## Collected data:
*** Begin section ***
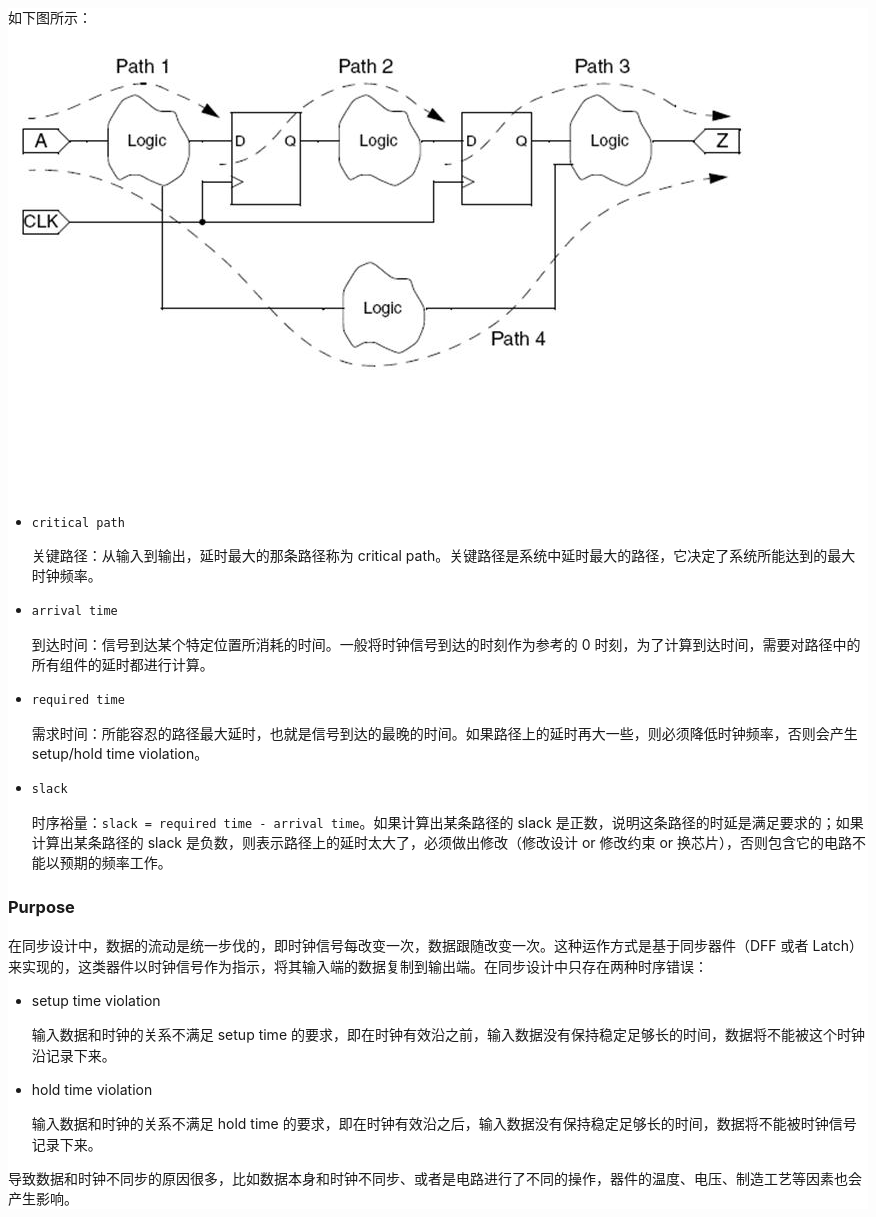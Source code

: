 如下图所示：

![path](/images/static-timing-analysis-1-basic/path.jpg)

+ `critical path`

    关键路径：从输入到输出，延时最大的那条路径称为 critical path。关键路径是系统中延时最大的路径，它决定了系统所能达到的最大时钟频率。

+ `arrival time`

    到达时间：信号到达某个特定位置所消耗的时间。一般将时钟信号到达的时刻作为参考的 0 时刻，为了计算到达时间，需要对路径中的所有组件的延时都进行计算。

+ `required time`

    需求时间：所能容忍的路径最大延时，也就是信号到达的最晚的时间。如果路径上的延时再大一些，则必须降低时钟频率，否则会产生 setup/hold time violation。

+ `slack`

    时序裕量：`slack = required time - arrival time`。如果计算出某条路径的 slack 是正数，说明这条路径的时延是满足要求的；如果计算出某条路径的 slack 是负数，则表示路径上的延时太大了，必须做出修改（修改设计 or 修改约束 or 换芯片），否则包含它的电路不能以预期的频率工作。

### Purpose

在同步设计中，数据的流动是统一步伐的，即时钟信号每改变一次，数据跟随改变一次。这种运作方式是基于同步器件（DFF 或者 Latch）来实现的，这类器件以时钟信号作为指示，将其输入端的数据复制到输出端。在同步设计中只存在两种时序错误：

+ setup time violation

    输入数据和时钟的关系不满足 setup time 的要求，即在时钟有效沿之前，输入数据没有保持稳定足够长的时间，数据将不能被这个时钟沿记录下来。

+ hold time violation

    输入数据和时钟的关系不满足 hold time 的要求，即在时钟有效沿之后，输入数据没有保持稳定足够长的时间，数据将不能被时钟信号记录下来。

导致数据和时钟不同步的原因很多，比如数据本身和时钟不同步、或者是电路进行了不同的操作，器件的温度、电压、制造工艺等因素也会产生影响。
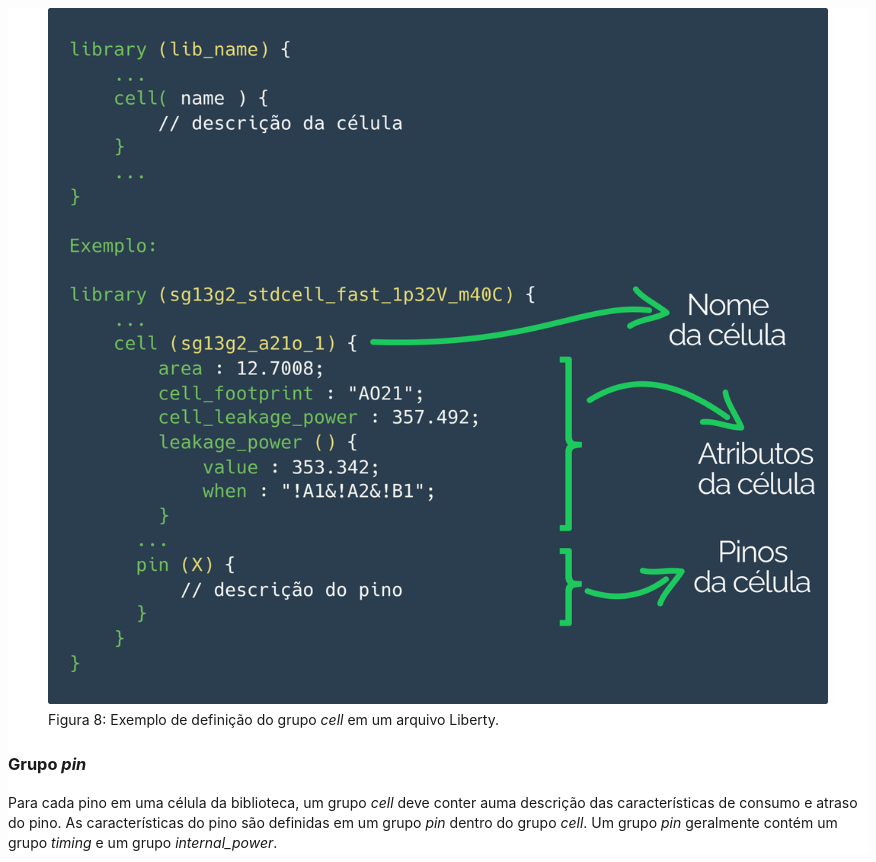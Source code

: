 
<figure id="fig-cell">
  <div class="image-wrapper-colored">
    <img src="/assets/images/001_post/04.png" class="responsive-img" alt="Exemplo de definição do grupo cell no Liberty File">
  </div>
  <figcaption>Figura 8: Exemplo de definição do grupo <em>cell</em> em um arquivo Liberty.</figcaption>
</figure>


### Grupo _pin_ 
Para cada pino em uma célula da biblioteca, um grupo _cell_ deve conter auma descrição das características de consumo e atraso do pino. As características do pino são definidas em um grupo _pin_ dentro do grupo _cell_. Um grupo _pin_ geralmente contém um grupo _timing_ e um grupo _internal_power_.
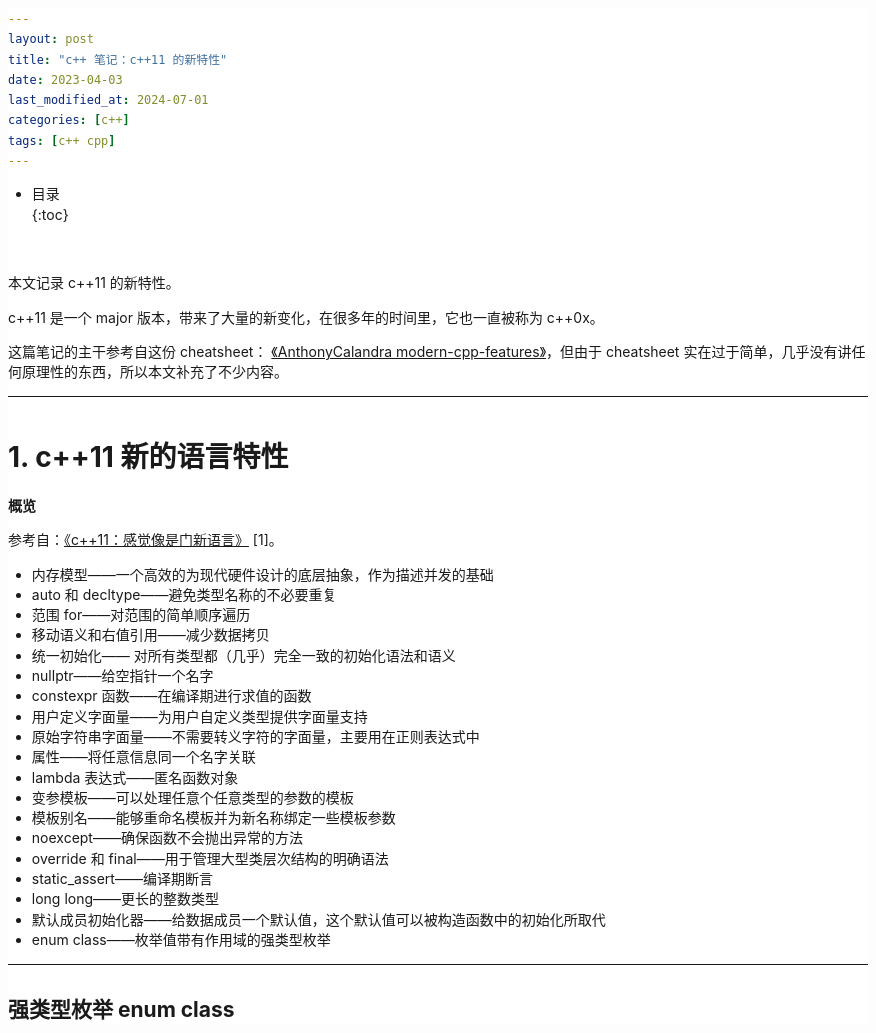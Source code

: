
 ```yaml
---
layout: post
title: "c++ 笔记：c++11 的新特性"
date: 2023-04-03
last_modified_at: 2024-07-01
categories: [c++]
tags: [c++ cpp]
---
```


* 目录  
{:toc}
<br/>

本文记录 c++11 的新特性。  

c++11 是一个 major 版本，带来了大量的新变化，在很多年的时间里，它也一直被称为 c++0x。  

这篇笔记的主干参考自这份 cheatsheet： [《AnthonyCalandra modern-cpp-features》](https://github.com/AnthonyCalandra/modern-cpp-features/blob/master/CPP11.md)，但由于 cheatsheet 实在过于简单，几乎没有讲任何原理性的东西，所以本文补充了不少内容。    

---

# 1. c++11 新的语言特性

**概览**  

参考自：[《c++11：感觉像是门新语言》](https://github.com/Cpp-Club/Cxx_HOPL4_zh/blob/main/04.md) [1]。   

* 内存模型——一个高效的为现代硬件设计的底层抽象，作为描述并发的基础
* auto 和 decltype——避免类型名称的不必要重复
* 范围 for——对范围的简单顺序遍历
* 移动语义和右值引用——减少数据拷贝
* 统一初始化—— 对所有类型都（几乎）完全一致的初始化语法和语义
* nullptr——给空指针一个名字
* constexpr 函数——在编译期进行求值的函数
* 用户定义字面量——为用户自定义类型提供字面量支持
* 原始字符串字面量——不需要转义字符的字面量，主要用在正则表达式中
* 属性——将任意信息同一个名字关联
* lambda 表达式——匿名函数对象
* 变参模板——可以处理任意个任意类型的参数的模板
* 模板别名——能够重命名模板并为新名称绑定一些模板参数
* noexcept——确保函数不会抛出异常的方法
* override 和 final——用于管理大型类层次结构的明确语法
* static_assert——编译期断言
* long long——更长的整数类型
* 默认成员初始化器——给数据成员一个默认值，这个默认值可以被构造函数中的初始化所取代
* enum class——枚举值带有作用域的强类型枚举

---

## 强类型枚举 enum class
*** End section ***
*** Begin section ***
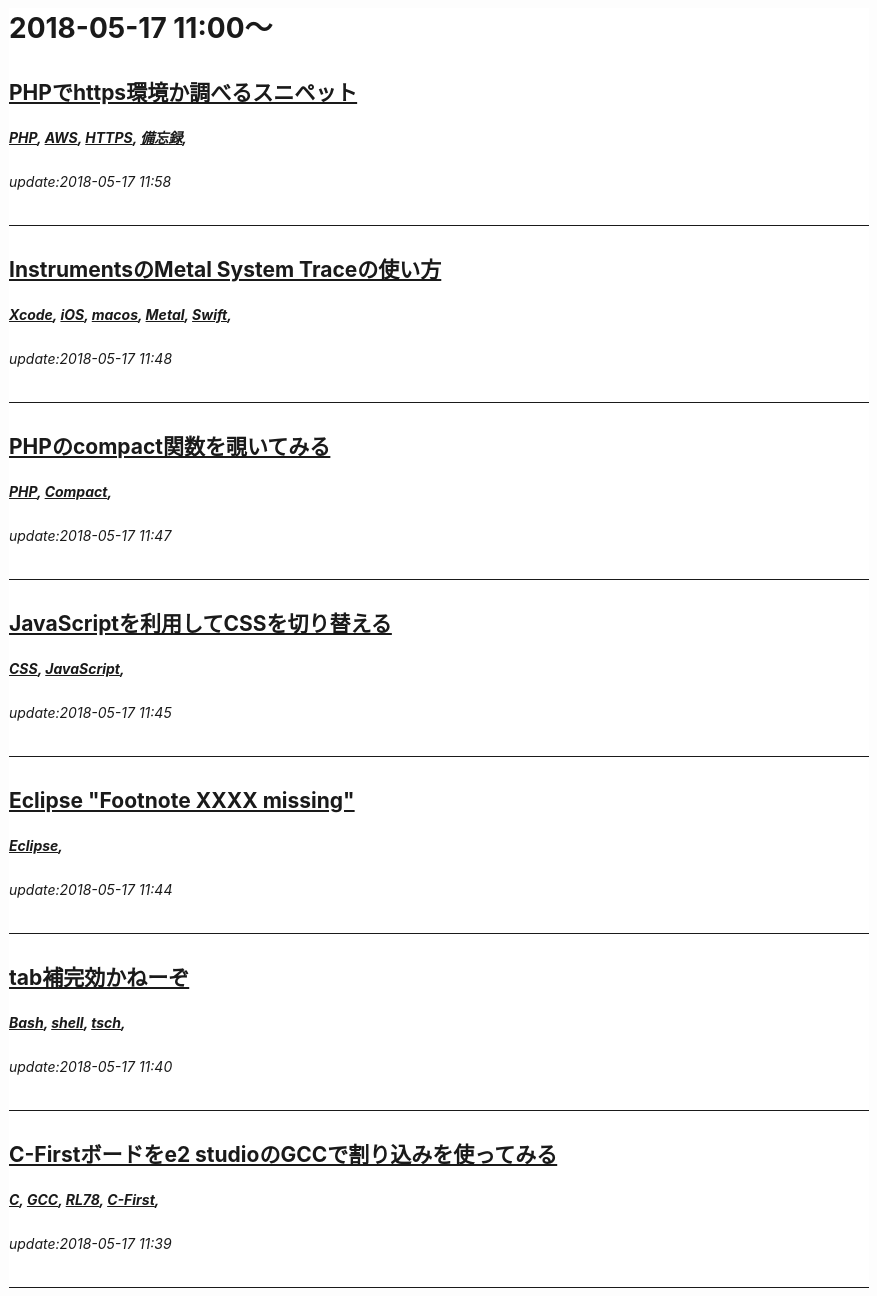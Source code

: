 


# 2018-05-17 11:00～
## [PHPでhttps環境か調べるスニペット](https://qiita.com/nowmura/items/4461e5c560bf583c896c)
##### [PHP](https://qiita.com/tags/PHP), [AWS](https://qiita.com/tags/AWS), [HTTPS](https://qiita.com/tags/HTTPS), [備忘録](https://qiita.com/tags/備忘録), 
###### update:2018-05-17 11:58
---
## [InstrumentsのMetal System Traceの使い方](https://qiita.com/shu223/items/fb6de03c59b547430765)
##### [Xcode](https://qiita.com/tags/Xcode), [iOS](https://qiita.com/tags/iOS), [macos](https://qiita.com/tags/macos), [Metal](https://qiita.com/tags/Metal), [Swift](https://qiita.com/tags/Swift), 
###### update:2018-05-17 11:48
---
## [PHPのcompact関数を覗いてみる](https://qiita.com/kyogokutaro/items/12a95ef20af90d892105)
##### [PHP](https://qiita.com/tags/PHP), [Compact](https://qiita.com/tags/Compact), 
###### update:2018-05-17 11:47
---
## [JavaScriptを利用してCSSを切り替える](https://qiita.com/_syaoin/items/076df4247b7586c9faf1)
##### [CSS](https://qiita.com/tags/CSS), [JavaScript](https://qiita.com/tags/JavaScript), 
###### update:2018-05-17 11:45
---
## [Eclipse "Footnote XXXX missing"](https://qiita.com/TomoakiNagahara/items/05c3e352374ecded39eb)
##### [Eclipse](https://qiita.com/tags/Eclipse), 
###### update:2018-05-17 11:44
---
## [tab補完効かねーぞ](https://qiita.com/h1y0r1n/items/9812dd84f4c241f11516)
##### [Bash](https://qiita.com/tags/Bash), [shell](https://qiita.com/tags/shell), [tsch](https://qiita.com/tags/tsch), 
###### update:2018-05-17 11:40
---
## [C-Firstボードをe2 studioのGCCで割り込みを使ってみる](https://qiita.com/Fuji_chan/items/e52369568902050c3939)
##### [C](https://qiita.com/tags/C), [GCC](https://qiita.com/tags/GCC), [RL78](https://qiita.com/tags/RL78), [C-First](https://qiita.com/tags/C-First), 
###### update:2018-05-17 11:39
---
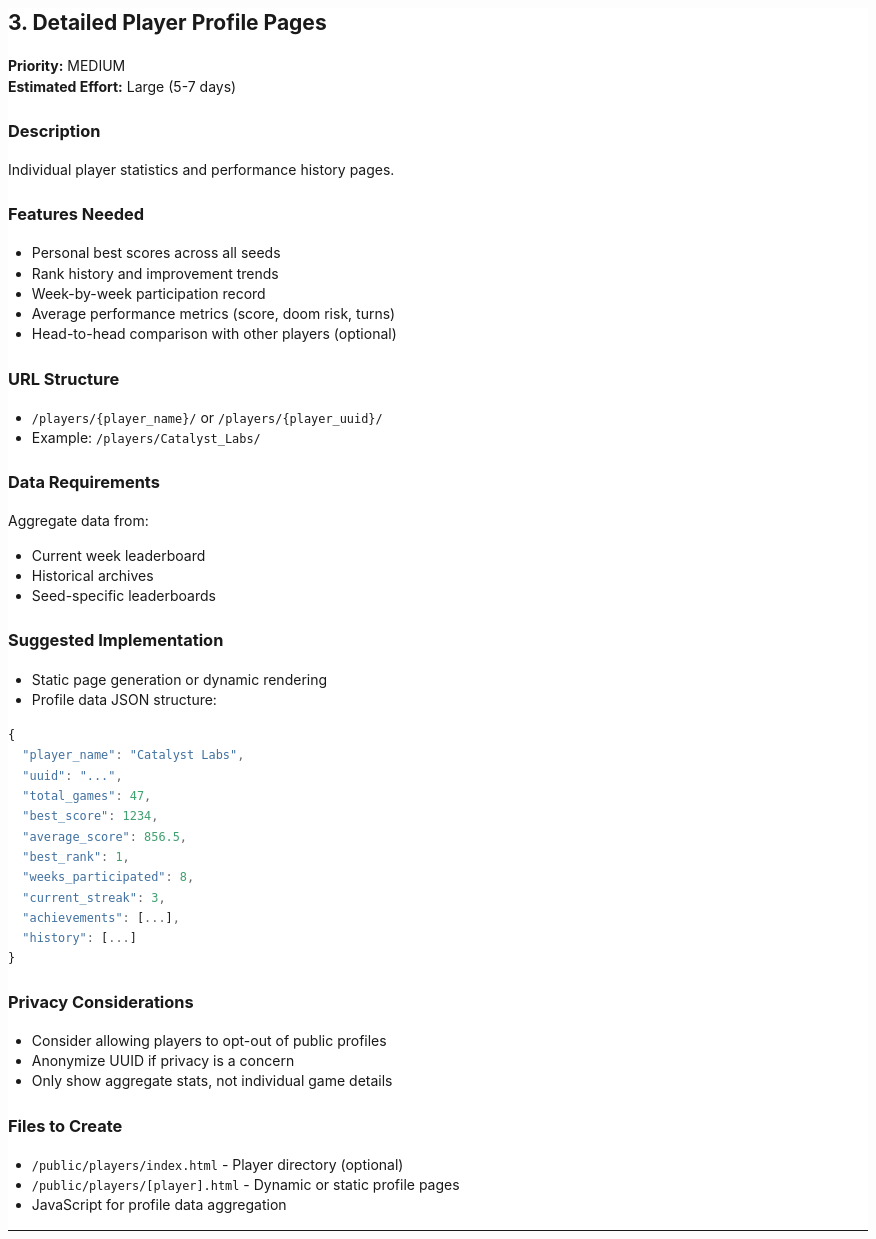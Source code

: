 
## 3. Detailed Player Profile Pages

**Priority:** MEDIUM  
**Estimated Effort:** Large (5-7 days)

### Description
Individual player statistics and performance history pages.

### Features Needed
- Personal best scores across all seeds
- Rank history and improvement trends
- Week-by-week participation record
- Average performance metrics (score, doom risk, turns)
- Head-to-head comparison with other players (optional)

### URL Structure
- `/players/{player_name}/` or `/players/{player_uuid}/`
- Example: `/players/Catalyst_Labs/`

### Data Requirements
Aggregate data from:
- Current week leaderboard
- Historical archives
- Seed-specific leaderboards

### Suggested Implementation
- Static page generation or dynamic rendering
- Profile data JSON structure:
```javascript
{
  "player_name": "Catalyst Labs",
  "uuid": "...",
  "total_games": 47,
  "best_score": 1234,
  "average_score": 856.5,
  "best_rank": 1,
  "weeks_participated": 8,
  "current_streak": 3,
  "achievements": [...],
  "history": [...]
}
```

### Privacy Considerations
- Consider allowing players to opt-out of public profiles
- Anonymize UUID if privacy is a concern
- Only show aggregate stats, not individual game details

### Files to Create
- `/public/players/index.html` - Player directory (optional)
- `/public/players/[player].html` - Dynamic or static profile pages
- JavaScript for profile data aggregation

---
*** End section ***
Read through the entries above, and wherever a line holds the string "github", copy it.

这篇笔记的主干参考自这份 cheatsheet： [《AnthonyCalandra modern-cpp-features》](https://github.com/AnthonyCalandra/modern-cpp-features/blob/master/CPP11.md)，但由于 cheatsheet 实在过于简单，几乎没有讲任何原理性的东西，所以本文补充了不少内容。    
参考自：[《c++11：感觉像是门新语言》](https://github.com/Cpp-Club/Cxx_HOPL4_zh/blob/main/04.md) [1]。   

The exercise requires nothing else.